Biography

The surfaces of Wolovitz’s paintings, are so layered, so heavily impastoed, you suspect she’d welcome a comparison between her paintings and topographic maps, if not with the earth itself.

Wolovitz has clearly looked at the work of three British painters – the luscious colorist Howard Hodgkin, and the rich impastoers Leon Kossoff and Frank Auerbach- but she is consciously rougher and a more resolute abstractionist than any of those…Her paintings suggest things and events we sense around us, atmospherically and physically, but have never precisely seen.

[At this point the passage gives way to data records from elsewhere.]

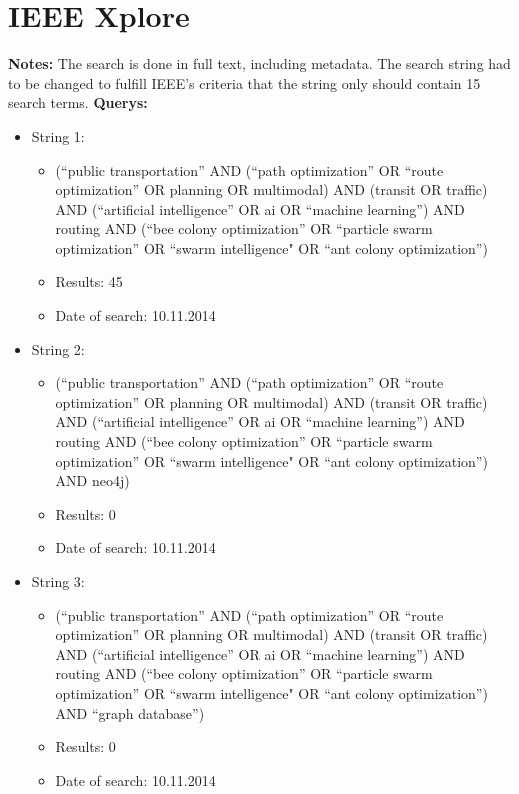 \section{IEEE Xplore}
\par \textbf{Notes:} The search is done in full text, including metadata. The search string had to be changed to fulfill IEEE's criteria that the string only should contain 15 search terms.  
\textbf{Querys:}
\begin{itemize}
	\item String 1: 
	\begin{itemize}
		\item(``public transportation'' AND (``path optimization'' OR ``route optimization'' OR planning OR multimodal) AND (transit OR traffic) AND (``artificial intelligence'' OR ai OR ``machine learning'') AND routing AND (``bee colony optimization'' OR ``particle swarm optimization'' OR ``swarm intelligence" OR ``ant colony optimization'')
		\item Results: 45
		\item Date of search: 10.11.2014
	\end{itemize}
	\item String 2:
	\begin{itemize}
		\item(``public transportation'' AND (``path optimization'' OR ``route optimization'' OR planning OR multimodal) AND (transit OR traffic) AND (``artificial intelligence'' OR ai OR ``machine learning'') AND routing AND (``bee colony optimization'' OR ``particle swarm optimization'' OR ``swarm intelligence" OR ``ant colony optimization'') AND neo4j)
		\item Results: 0
		\item Date of search: 10.11.2014
	\end{itemize}
	\item String 3:
	\begin{itemize}
		\item(``public transportation'' AND (``path optimization'' OR ``route optimization'' OR planning OR multimodal) AND (transit OR traffic) AND (``artificial intelligence'' OR ai OR ``machine learning'') AND routing AND (``bee colony optimization'' OR ``particle swarm optimization'' OR ``swarm intelligence" OR ``ant colony optimization'') AND ``graph database'')
		\item Results: 0
		\item Date of search: 10.11.2014
	\end{itemize}
\end{itemize}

Vivian Wolovitz is an American abstract painter and printmaker whose work is deeply connected to the landscape and natural world. Over her extensive career, Wolovitz has exhibited in numerous group and solo shows throughout the US and abroad. Her earliest affiliations were with Marion Locks and Jessica Berwind galleries in Philadelphia. In 1990 she joined Stephen Haller Gallery in New York City where she had two solo shows and participated in more than ten group shows. More recently, she joined Projects Gallery with two solo shows. Wolovitz has shown in private galleries in Philadelpha, New York, Toronto, Miami, and Memphis and public venues including Baltimore Museum of Art, the Museum of Fine and Performing Arts in Nagoya Japan, Delaware Center for the Contemporary Arts, Philadelphia Print Center, University of Delaware, Maryland Institute, Fairfield University, University of Pennsylvania, Phila Art Alliance, and US Information Agency.

Artist residencies include Lefkada, on the coast of the Ionian sea in Greece, and Bulgaria where she was invited to participate in a two week residency in the town of Balchik on the Black Sea.

She was Professor of Fine Arts at Moore College of Art from 1980-2010 and served as Chair of 2D Fine Arts Department for four years.

Studio Image

Wolovitz’s paintings are characterized by their luminous and atmospheric qualities, achieved through multiple layers of oil paint. She employs techniques such as scoring and scraping to reveal underlying depths, creating complex and textured surfaces that reflect her deep engagement with process and chance. The fields and woods that surround her home in Pennsylvania are an endless source of reference. She moves back and forth between abstraction and figuration, a difficult intersection that comes together in paintings of the terrain, ambiguous spaces, light and dark, branches and trees, and pure abstractions with no recognizable imagery. The mood might suggest a natural event like a hurricane or flood, and a sense that something has happened or is about to happen. What ties it all together is her deep intuitive connection to materials and their ability to physically convey an immediate emotional experience.

Wolovitz’s prints are small scale, intimate etchings and monoprints with figurative and invented iconographic elements. She uses intricate crosshatching to create subtle tonal shifts and finely drawn lines to delineate shapes and figures which emerge from light and dark grounds.